Par acte de commissaire de justice du 11 mars 2026, la société [B] a fait assigner la société MG [G] à l’audience de référé du président du tribunal judiciaire de Pointe-à-Pitre aux fins de :
— Ordonner à MG [G] de communiquer sous astreinte de 1 000 € par jour de retard à compter de la décision à intervenir l’intégralité documents prévus par les lois et règlements en vigueur concernant l’aéronef PIPER PA-32-300 – F-BRIR 40635 et spécialement:
1. Maintien de navigabilité prévus aux articles ML.A.305 et ML.A.307
2. [F] approuvé par l’autorité correspondant à la configuration réelle de l’aéronef.
3. Dossier de maintenance
4. Liste des modifications (STC)
5. Pesée et centrage à jour
6. Dossier de maintien de navigabilité complet
7. Form 1 EASA pour pièces installées (traçabilité des composants)

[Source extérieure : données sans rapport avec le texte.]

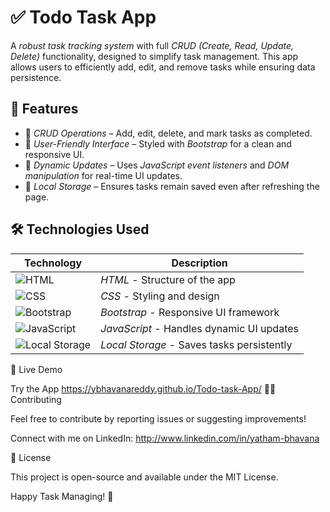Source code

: # ✅ Todo Task App  

A *robust task tracking system* with full *CRUD (Create, Read, Update, Delete)* functionality, designed to simplify task management. This app allows users to efficiently add, edit, and remove tasks while ensuring data persistence.

## 🚀 Features  
- 📌 *CRUD Operations* – Add, edit, delete, and mark tasks as completed.  
- 🎨 *User-Friendly Interface* – Styled with *Bootstrap* for a clean and responsive UI.  
- 🔄 *Dynamic Updates* – Uses *JavaScript event listeners* and *DOM manipulation* for real-time UI updates.  
- 💾 *Local Storage* – Ensures tasks remain saved even after refreshing the page.  

## 🛠 Technologies Used  

| Technology | Description |
|------------|------------|
| ![HTML](https://img.shields.io/badge/-HTML5-orange?logo=html5&logoColor=white&style=flat) | *HTML* - Structure of the app |
| ![CSS](https://img.shields.io/badge/-CSS3-blue?logo=css3&logoColor=white&style=flat) | *CSS* - Styling and design |
| ![Bootstrap](https://img.shields.io/badge/-Bootstrap-purple?logo=bootstrap&logoColor=white&style=flat) | *Bootstrap* - Responsive UI framework |
| ![JavaScript](https://img.shields.io/badge/-JavaScript-yellow?logo=javascript&logoColor=white&style=flat) | *JavaScript* - Handles dynamic UI updates |
| ![Local Storage](https://img.shields.io/badge/-Local%20Storage-green?logo=database&logoColor=white&style=flat) | *Local Storage* - Saves tasks persistently |


🔗 Live Demo

Try the App https://ybhavanareddy.github.io/Todo-task-App/
👨‍💻 Contributing

Feel free to contribute by reporting issues or suggesting improvements!

Connect with me on LinkedIn: http://www.linkedin.com/in/yatham-bhavana

📜 License

This project is open-source and available under the MIT License.


Happy Task Managing! 🎯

— Condamner MG [G] à verser à [B] une somme provisionnelle de 25 732 € avec intérêts au taux légal à compter de l’assignation valant mise en demeure au titre de la mise en état de navigabilité de l’aéronef garanti expressément par le contrat de vente en date du 2 octobre 2025 ;
— Condamner la société MG [G] à verser à la société [B] une somme de 3000 € au titre de l’article 700 CPC et aux entiers dépens.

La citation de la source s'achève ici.